- [TASK BRIEF]
The answer must be every line of the records below that contains the word "current", copied out.

- [EXERCISE MATERIALS]
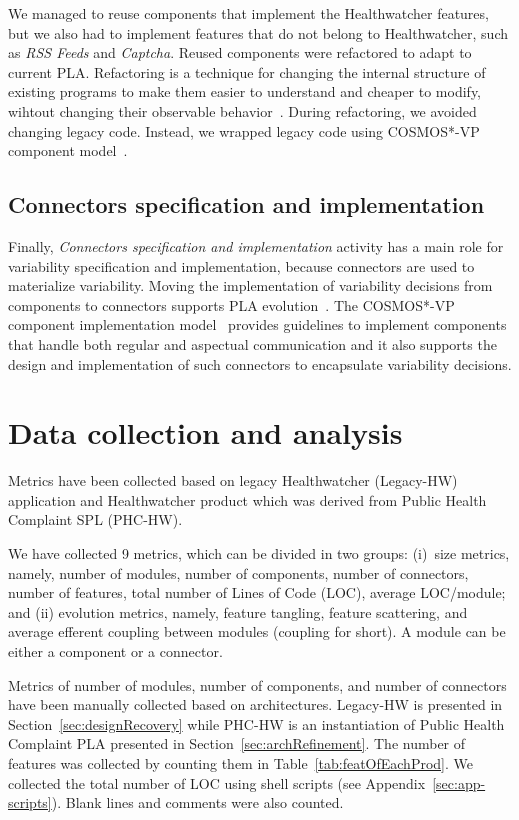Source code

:\documentclass[11pt,twoside]{article}
\begin{document}
We managed to reuse components that implement the Healthwatcher features, but we also had to implement features that do not belong to
Healthwatcher, such as \textit{RSS Feeds} and \textit{Captcha}. Reused components were refactored to adapt to current PLA. Refactoring is a technique
for changing the internal structure of existing programs to make them easier to understand and cheaper to
modify, wihtout changing their observable behavior~\cite{Fowler:1999:RID}. During refactoring, we avoided changing legacy code. Instead, we wrapped
legacy code using COSMOS*-VP component model~\cite{Dias:2010:LAC}.


\subsection{Connectors specification and implementation}
Finally, \textit{Connectors specification and implementation} activity has a main role for variability specification and implementation, because
connectors are used to materialize
variability. Moving the implementation of variability decisions from components to connectors supports PLA evolution~\cite{Tizzei:2011:ECSA}. The
COSMOS*-VP component implementation model~\cite{Dias:2010:LAC} provides guidelines to implement components that handle both regular and
aspectual communication and it also supports the design and implementation of such connectors to encapsulate variability decisions. 

\section{Data collection and analysis}

Metrics have been collected  based on legacy Healthwatcher (Legacy-HW) application and Healthwatcher product which was derived from Public Health
Complaint SPL (PHC-HW). 

We have collected 9 metrics, which can be divided in two groups: (i)~size metrics, namely, number of modules, number of components, number of
connectors, number of features, total number of Lines of Code (LOC), average LOC/module; and (ii) evolution metrics, namely, feature tangling, feature
scattering, and average efferent coupling between modules (coupling for short). A module can be either a component or a connector. 

Metrics of number of modules, number of components, and number of connectors have been manually collected based on architectures. Legacy-HW is
presented in Section~\ref{sec:designRecovery} while PHC-HW is an instantiation of Public Health Complaint PLA presented in
Section~\ref{sec:archRefinement}. The number of features was collected by counting them in Table~\ref{tab:featOfEachProd}. We collected the total
number of LOC using shell scripts (see Appendix~\ref{sec:app-scripts}). Blank lines and comments were also counted.
\end{document}
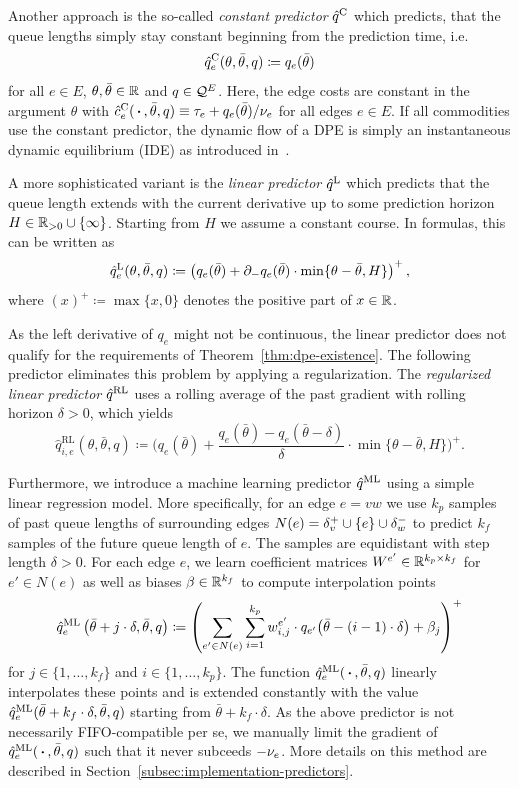 Another approach is the so-called \emph{constant predictor} $\predq^\predC$ which predicts, that the queue lengths simply stay constant beginning from the prediction time, i.e.
\[
    \predq^\predC_{e}(\theta, \bar\theta, q) \coloneqq q_e(\bar\theta)
\]
for all $e\in E$, $\theta,\bar\theta\in\R$ and $q\in \QueueFct^E$.
Here, the edge costs are constant in the argument $\theta$ with $\predc^\predC_e(\emptyArg, \bar\theta, q)\equiv \transit_e + q_e(\bar\theta)/\capa_e$ for all edges $e\in E$.
If all commodities use the constant predictor, the dynamic flow of a DPE is simply an instantaneous dynamic equilibrium (IDE) as introduced in~\cite[Definition~2.1]{Graf2020}.

A more sophisticated variant is the \emph{linear predictor} $\predq^\predL$ which predicts that the queue length extends with the current derivative up to some prediction horizon $H\in \R_{>0} \cup \{ \infty \}$.
Starting from $H$ we assume a constant course.
In formulas, this can be written as \[
    \predq^\predL_e(\theta,\bar\theta,q) \coloneqq \left( q_e(\bar\theta) + \partial_- q_e(\bar\theta) \cdot \min\{\theta - \bar\theta, H \} \right)^+,
\]
where $(x)^+\coloneqq \max\{ x, 0 \}$ denotes the positive part of $x\in\R$.

As the left derivative of $q_e$ might not be continuous, the linear predictor does not qualify for the requirements of Theorem~\ref{thm:dpe-existence}.
The following predictor eliminates this problem by applying a regularization.
The \emph{regularized linear predictor} $\predq^\predRL$ uses a rolling average of the past gradient with rolling horizon $\delta>0$, which yields
\[
\hat q_{i,e}^{\text{RL}}(\theta, \bar\theta, q) \coloneqq
  \Big( q_e(\bar\theta) + \frac{q_e(\bar\theta) - q_e(\bar\theta - \delta)}{\delta} \cdot \min\{ \theta - \bar\theta, H \} \Big)^+.
\]

Furthermore, we introduce a machine learning predictor $\predq^\predML$ using a simple linear regression model.
More specifically, for an edge $e=vw$ we use $k_p$ samples of past queue lengths of surrounding edges $N(e) = \inEdges{v} \cup \{ e \} \cup\outEdges{w}$ to predict $k_f$ samples of the future queue length of $e$.
The samples are equidistant with step length $\delta > 0$.
For each edge $e$, we learn coefficient matrices $W^{e'}\in\R^{k_p\times k_f}$ for $e'\in N(e)$ as well as biases $\beta\in\R^{k_f}$ to compute interpolation points \[
    \predq^\predML_e\left(\bar\theta + j\cdot\delta,\bar\theta,q \right) \coloneqq 
    \left(
    \sum_{e'\in N(e)} \sum_{i = 1}^{k_p} w^{e'}_{i, j} \cdot {q_{e'}}{\left( 
        \bar\theta - (i-1)\cdot\delta
    \right)}
    + \beta_j
    \right)^+
\]
for $j\in\{1,\dots,k_f\}$ and $i\in\{1,\dots,k_p\}$.
The function $\predq^\predML_e(\emptyArg, \bar\theta, q)$ linearly interpolates these points and is extended constantly with the value $\predq^\predML_e(\bar\theta + k_f\cdot\delta,\bar\theta,q )$ starting from $\bar\theta + k_f\cdot \delta$.
As the above predictor is not necessarily FIFO-compatible per se, we manually limit the gradient of $\predq^\predML_e(\emptyArg, \bar\theta, q)$ such that it never subceeds $-\capa_e$.
More details on this method are described in Section~\ref{subsec:implementation-predictors}.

- [RESULT BELOW]
Healthwatcher, such as \textit{RSS Feeds} and \textit{Captcha}. Reused components were refactored to adapt to current PLA. Refactoring is a technique
A more sophisticated variant is the \emph{linear predictor} $\predq^\predL$ which predicts that the queue length extends with the current derivative up to some prediction horizon $H\in \R_{>0} \cup \{ \infty \}$.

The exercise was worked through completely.